The frequencies of the sine waves that make up a sound wave determine the pitch of the sound you hear. So, for this discussion, just know that the higher the frequency, the higher the pitch. For example, the sound of a screaming baby has a higher frequency than the sound of the bass thumping in your car. So, the sine waves that make up the sound of the screaming will be generally higher frequency than the sine waves that make up the sound of the bass thump.

We can understand what kind of sine waves are present in a sound by examining its frequency spectrum. Frequency analysis used to break down a sound to see its frequency spectrum. Additionally, not only do we see which frequencies, but we also see how much the same frequency is used for the duration of the sound. So, a sound that looks like this:

May give us the following graph of the frequency spectrum:

So, on the bottom of the above chart, we can see the frequency of the sine wave heard. The higher the blue peak, the more often a sine wave of that frequency was heard during the 20 millisecond sound in the first picture.

Here is a fun tool by Academo to help process what we just learned (make sure to check the ‘Sound On’ box once you get there): An interactive Wave Interference and Beat Frequency Tool by Academo

Back to the point

So, visualizers are just aminations and effects that use volume and the frequency spectrum to alter predetermined elements of their current visual state. To explain one of these systems by scenario, say we make an embarrassingly simple audio visualizer that starts as a 1 by 1 by 1 meter green cube on the user’s screen. Then, the system listens to the audio in 1 millisecond chunks, performs spectrum analysis on that chunk, and looks for our desired information. So, if we see a spike in the 20-40Hz range, then we know there was a bass thump in the audio and we could make the cube jiggle a little bit. Additionally, as the volume of the audio increases, the hue of the cube could change slightly with each increase of a couple decibels. That’s it, that jiggly cube is a simplified version of the system we saw in the introduction video. Even though most audio visualizers are cooler looking than a 1 meter cube of jello, they both boil down to using the same essential tools.

Let’s get physical

So, for a side project, I wanted to make the visualization handled by hardware. Using the lessons we just discussed, I developed software using a tool called Processing to perform real-time spectrum analysis on whatever audio my laptop’s microphone was hearing. In the white window open on my laptop in the video below, we can see this real-time frequency analysis:

The black spiking you saw in the white window represents the same concept that we saw represented by this picture:

Yet, instead of representing one 20 millisecond sample like the photo above, the window in the video is showing a new graph every 1 millisecond. So, because the song in the video is longer than 1 millisecond, the graph must change constantly to represent the frequencies it just found in the last 1 millisecond sample.

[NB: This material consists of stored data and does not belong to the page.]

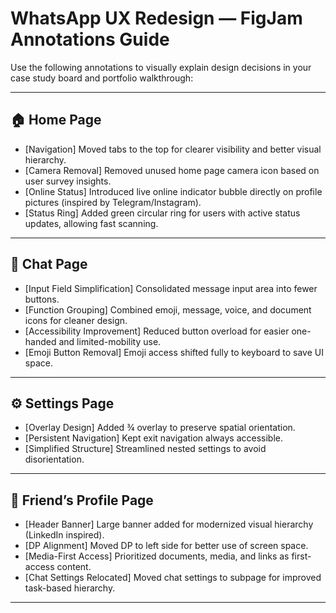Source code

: # WhatsApp UX Redesign — FigJam Annotations Guide

Use the following annotations to visually explain design decisions in your case study board and portfolio walkthrough:

---

## 🏠 Home Page

- [Navigation] Moved tabs to the top for clearer visibility and better visual hierarchy.
- [Camera Removal] Removed unused home page camera icon based on user survey insights.
- [Online Status] Introduced live online indicator bubble directly on profile pictures (inspired by Telegram/Instagram).
- [Status Ring] Added green circular ring for users with active status updates, allowing fast scanning.

---

## 💬 Chat Page

- [Input Field Simplification] Consolidated message input area into fewer buttons.
- [Function Grouping] Combined emoji, message, voice, and document icons for cleaner design.
- [Accessibility Improvement] Reduced button overload for easier one-handed and limited-mobility use.
- [Emoji Button Removal] Emoji access shifted fully to keyboard to save UI space.

---

## ⚙️ Settings Page

- [Overlay Design] Added ¾ overlay to preserve spatial orientation.
- [Persistent Navigation] Kept exit navigation always accessible.
- [Simplified Structure] Streamlined nested settings to avoid disorientation.

---

## 👤 Friend’s Profile Page

- [Header Banner] Large banner added for modernized visual hierarchy (LinkedIn inspired).
- [DP Alignment] Moved DP to left side for better use of screen space.
- [Media-First Access] Prioritized documents, media, and links as first-access content.
- [Chat Settings Relocated] Moved chat settings to subpage for improved task-based hierarchy.

---
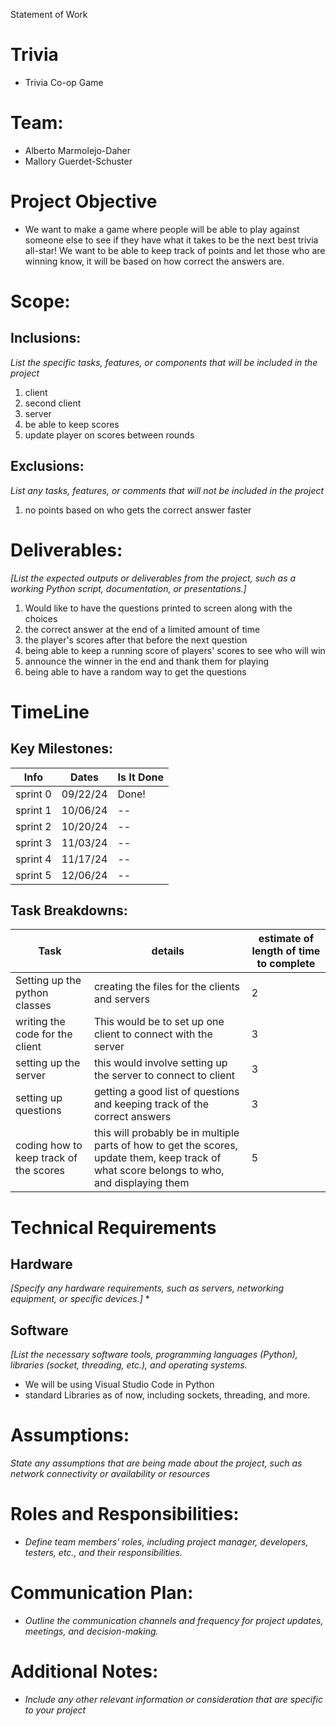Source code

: Statement of Work

# Trivia
* Trivia Co-op Game

# Team:
* Alberto Marmolejo-Daher
* Mallory Guerdet-Schuster

# Project Objective
* We want to make a game where people will be able to play against someone else to see if they have what it takes to be the next best trivia all-star! We want to be able to keep track of points and let those who are winning know, it will be based on how correct the answers are.  

# Scope:
## Inclusions:
*List the specific tasks, features, or components that will be included in the project*
1. client
2. second client
3. server
4. be able to keep scores
5. update player on scores between rounds

## Exclusions:
*List any tasks, features, or comments that will not be included in the project*
1. no points based on who gets the correct answer faster
   

# Deliverables:
*[List the expected outputs or deliverables from the project, such as a working Python script, documentation, or presentations.]*
1. Would like to have the questions printed to screen along with the choices
2. the correct answer at the end of a limited amount of time
3. the player's scores after that before the next question
4. being able to keep a running score of players' scores to see who will win
5. announce the winner in the end and thank them for playing
6. being able to have a random way to get the questions


# TimeLine

## Key Milestones:
| Info | Dates | Is It Done |
|------|------|---------|
| sprint 0 |  09/22/24  |  Done! |
| sprint 1 |  10/06/24  |  -- |
| sprint 2 |  10/20/24  |  -- |
| sprint 3 |  11/03/24  |  -- |
| sprint 4 |  11/17/24  |  -- |
| sprint 5 |  12/06/24  |  -- |

## Task Breakdowns:
| Task | details | estimate of length of time to complete |
|-----|---|------|
|Setting up the python classes |creating the files for the clients and servers |2|
| writing the code for the client| This would be to set up one client to connect with the server | 3|
| setting up the server | this would involve setting up the server to connect to client| 3|
|setting up questions | getting a good list of questions and keeping track of the correct answers | 3|
| coding how to keep track of the scores | this will probably be in multiple parts of how to get the scores, update them, keep track of what score belongs to who, and displaying them| 5|


# Technical Requirements

## Hardware
*[Specify any hardware requirements, such as servers, networking equipment, or specific devices.]*
*

## Software
*[List the necessary software tools, programming languages (Python), libraries (socket, threading, etc.), and operating systems.*
* We will be using Visual Studio Code in Python
* standard Libraries as of now, including sockets, threading, and more.

# Assumptions:
*State any assumptions that are being made about the project, such as network connectivity or availability or resources*

# Roles and Responsibilities:
* *Define team members' roles, including project manager, developers, testers, etc., and their responsibilities.*

# Communication Plan:
* *Outline the communication channels and frequency for project updates, meetings, and decision-making.*

# Additional Notes:
* *Include any other relevant information or consideration that are specific to your project*




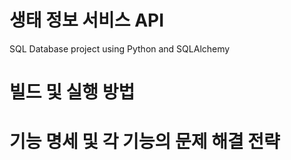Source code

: # 생태 정보 서비스 API
SQL Database project using Python and SQLAlchemy

# 빌드 및 실행 방법

# 기능 명세 및 각 기능의 문제 해결 전략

The frequency information shown on the graph was cut into 4 bands (0-5000,5001-10000,10001-15000,15001-20000Hz) and the average peak value was calculated for each band. Those 4 values were communicated to an Arduino every time a new graph was made. That Arduino then ran columns of LED to symbolize the average peak value of each band. Finally, the result looks a little something like this:

I’m sorry for the awful video quality, but that video is from September 2015 when I built that hardware. The hardware has since been repurposed, so I sadly could not reshoot a video for this post. Regardless, pretty neat, huh?

Language: Engineer


Objectives

Visualize the magnitude of adjustable frequency bands present in an audio signal excitation.

Visualization must be in real-time.

Visualization of the magnitude is to be done by LEDs in a 2d matrix.

How it was done

I used Processing‘s native Fast Fourier Transform algorithm to decompose my laptop’s microphone audio into its FFT representation at a sample rate of about 1 kHz. Then, chopped the audible range of the FFT into 4 bands and calculated the average magnitude within each band. In order to avoid handshaking, I used Arduino’s Firmata library to communicate the information from Processing and used the Arduino to drive the pins controlling two PWM ICs that ran the LEDs.